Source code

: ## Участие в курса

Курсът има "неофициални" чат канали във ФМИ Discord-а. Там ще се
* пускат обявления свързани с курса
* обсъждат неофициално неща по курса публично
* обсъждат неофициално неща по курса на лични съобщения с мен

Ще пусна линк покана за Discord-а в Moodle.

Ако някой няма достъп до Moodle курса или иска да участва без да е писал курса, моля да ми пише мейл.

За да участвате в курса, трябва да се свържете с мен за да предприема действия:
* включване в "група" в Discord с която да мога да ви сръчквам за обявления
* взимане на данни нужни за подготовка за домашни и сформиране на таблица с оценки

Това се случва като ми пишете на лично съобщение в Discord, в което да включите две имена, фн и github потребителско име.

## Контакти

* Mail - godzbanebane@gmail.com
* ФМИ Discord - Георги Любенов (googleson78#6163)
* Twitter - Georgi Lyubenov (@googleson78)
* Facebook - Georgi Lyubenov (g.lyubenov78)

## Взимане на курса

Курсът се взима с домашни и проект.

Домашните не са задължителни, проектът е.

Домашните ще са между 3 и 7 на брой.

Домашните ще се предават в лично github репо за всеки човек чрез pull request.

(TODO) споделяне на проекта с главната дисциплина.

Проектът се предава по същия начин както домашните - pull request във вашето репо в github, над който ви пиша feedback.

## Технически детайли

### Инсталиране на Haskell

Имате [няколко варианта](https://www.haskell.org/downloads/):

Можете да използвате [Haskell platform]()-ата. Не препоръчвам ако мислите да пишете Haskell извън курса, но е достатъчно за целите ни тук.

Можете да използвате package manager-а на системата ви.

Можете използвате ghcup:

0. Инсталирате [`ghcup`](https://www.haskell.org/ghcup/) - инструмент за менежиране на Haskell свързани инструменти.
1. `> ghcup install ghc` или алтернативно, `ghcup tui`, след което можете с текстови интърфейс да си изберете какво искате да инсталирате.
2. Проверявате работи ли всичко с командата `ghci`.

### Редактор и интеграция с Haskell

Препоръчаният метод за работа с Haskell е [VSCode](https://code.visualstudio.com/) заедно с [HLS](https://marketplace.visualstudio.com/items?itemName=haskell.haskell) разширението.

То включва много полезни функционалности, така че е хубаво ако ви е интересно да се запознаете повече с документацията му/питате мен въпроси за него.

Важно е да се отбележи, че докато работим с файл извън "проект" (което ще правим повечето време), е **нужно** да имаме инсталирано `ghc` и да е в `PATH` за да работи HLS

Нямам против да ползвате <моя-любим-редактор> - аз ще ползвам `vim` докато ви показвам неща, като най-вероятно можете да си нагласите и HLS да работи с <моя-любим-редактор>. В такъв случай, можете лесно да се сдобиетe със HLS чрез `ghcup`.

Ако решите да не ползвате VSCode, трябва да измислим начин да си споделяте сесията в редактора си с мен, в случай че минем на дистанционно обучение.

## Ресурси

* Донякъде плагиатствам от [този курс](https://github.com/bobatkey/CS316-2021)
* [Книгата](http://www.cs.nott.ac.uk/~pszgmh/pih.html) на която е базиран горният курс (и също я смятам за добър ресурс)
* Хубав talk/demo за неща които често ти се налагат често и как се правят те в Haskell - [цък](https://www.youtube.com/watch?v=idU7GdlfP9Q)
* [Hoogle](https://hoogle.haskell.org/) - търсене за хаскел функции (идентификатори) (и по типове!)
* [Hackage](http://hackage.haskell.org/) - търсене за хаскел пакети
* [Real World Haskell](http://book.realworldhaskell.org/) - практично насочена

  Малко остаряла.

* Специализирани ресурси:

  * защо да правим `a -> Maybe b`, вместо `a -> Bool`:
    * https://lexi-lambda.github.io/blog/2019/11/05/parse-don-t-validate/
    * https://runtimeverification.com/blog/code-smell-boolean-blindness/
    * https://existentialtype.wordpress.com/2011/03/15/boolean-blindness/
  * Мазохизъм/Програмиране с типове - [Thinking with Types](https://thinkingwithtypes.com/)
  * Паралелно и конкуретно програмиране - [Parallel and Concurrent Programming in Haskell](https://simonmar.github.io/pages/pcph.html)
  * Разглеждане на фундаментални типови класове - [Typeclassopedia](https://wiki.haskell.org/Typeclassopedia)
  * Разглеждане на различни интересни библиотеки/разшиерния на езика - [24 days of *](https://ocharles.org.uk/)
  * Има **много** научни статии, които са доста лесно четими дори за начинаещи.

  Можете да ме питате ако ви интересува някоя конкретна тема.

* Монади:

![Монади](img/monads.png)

Exercise directions:
Take the records above and return them exactly as written.

Response for this exercise:
Source code

: ## Участие в курса

Курсът има "неофициални" чат канали във ФМИ Discord-а. Там ще се
* пускат обявления свързани с курса
* обсъждат неофициално неща по курса публично
* обсъждат неофициално неща по курса на лични съобщения с мен

Ще пусна линк покана за Discord-а в Moodle.

Ако някой няма достъп до Moodle курса или иска да участва без да е писал курса, моля да ми пише мейл.

За да участвате в курса, трябва да се свържете с мен за да предприема действия:
* включване в "група" в Discord с която да мога да ви сръчквам за обявления
* взимане на данни нужни за подготовка за домашни и сформиране на таблица с оценки

Това се случва като ми пишете на лично съобщение в Discord, в което да включите две имена, фн и github потребителско име.

## Контакти

* Mail - godzbanebane@gmail.com
* ФМИ Discord - Георги Любенов (googleson78#6163)
* Twitter - Georgi Lyubenov (@googleson78)
* Facebook - Georgi Lyubenov (g.lyubenov78)

## Взимане на курса

Курсът се взима с домашни и проект.

Домашните не са задължителни, проектът е.

Домашните ще са между 3 и 7 на брой.

Домашните ще се предават в лично github репо за всеки човек чрез pull request.

(TODO) споделяне на проекта с главната дисциплина.

Проектът се предава по същия начин както домашните - pull request във вашето репо в github, над който ви пиша feedback.

## Технически детайли

### Инсталиране на Haskell

Имате [няколко варианта](https://www.haskell.org/downloads/):

Можете да използвате [Haskell platform]()-ата. Не препоръчвам ако мислите да пишете Haskell извън курса, но е достатъчно за целите ни тук.

Можете да използвате package manager-а на системата ви.

Можете използвате ghcup:

0. Инсталирате [`ghcup`](https://www.haskell.org/ghcup/) - инструмент за менежиране на Haskell свързани инструменти.
1. `> ghcup install ghc` или алтернативно, `ghcup tui`, след което можете с текстови интърфейс да си изберете какво искате да инсталирате.
2. Проверявате работи ли всичко с командата `ghci`.

### Редактор и интеграция с Haskell

Препоръчаният метод за работа с Haskell е [VSCode](https://code.visualstudio.com/) заедно с [HLS](https://marketplace.visualstudio.com/items?itemName=haskell.haskell) разширението.

То включва много полезни функционалности, така че е хубаво ако ви е интересно да се запознаете повече с документацията му/питате мен въпроси за него.

Важно е да се отбележи, че докато работим с файл извън "проект" (което ще правим повечето време), е **нужно** да имаме инсталирано `ghc` и да е в `PATH` за да работи HLS

Нямам против да ползвате <моя-любим-редактор> - аз ще ползвам `vim` докато ви показвам неща, като най-вероятно можете да си нагласите и HLS да работи с <моя-любим-редактор>. В такъв случай, можете лесно да се сдобиетe със HLS чрез `ghcup`.

Ако решите да не ползвате VSCode, трябва да измислим начин да си споделяте сесията в редактора си с мен, в случай че минем на дистанционно обучение.

## Ресурси

* Донякъде плагиатствам от [този курс](https://github.com/bobatkey/CS316-2021)
* [Книгата](http://www.cs.nott.ac.uk/~pszgmh/pih.html) на която е базиран горният курс (и също я смятам за добър ресурс)
* Хубав talk/demo за неща които често ти се налагат често и как се правят те в Haskell - [цък](https://www.youtube.com/watch?v=idU7GdlfP9Q)
* [Hoogle](https://hoogle.haskell.org/) - търсене за хаскел функции (идентификатори) (и по типове!)
* [Hackage](http://hackage.haskell.org/) - търсене за хаскел пакети
* [Real World Haskell](http://book.realworldhaskell.org/) - практично насочена

  Малко остаряла.

* Специализирани ресурси:

  * защо да правим `a -> Maybe b`, вместо `a -> Bool`:
    * https://lexi-lambda.github.io/blog/2019/11/05/parse-don-t-validate/
    * https://runtimeverification.com/blog/code-smell-boolean-blindness/
    * https://existentialtype.wordpress.com/2011/03/15/boolean-blindness/
  * Мазохизъм/Програмиране с типове - [Thinking with Types](https://thinkingwithtypes.com/)
  * Паралелно и конкуретно програмиране - [Parallel and Concurrent Programming in Haskell](https://simonmar.github.io/pages/pcph.html)
  * Разглеждане на фундаментални типови класове - [Typeclassopedia](https://wiki.haskell.org/Typeclassopedia)
  * Разглеждане на различни интересни библиотеки/разшиерния на езика - [24 days of *](https://ocharles.org.uk/)
  * Има **много** научни статии, които са доста лесно четими дори за начинаещи.

  Можете да ме питате ако ви интересува някоя конкретна тема.

* Монади:

![Монади](img/monads.png)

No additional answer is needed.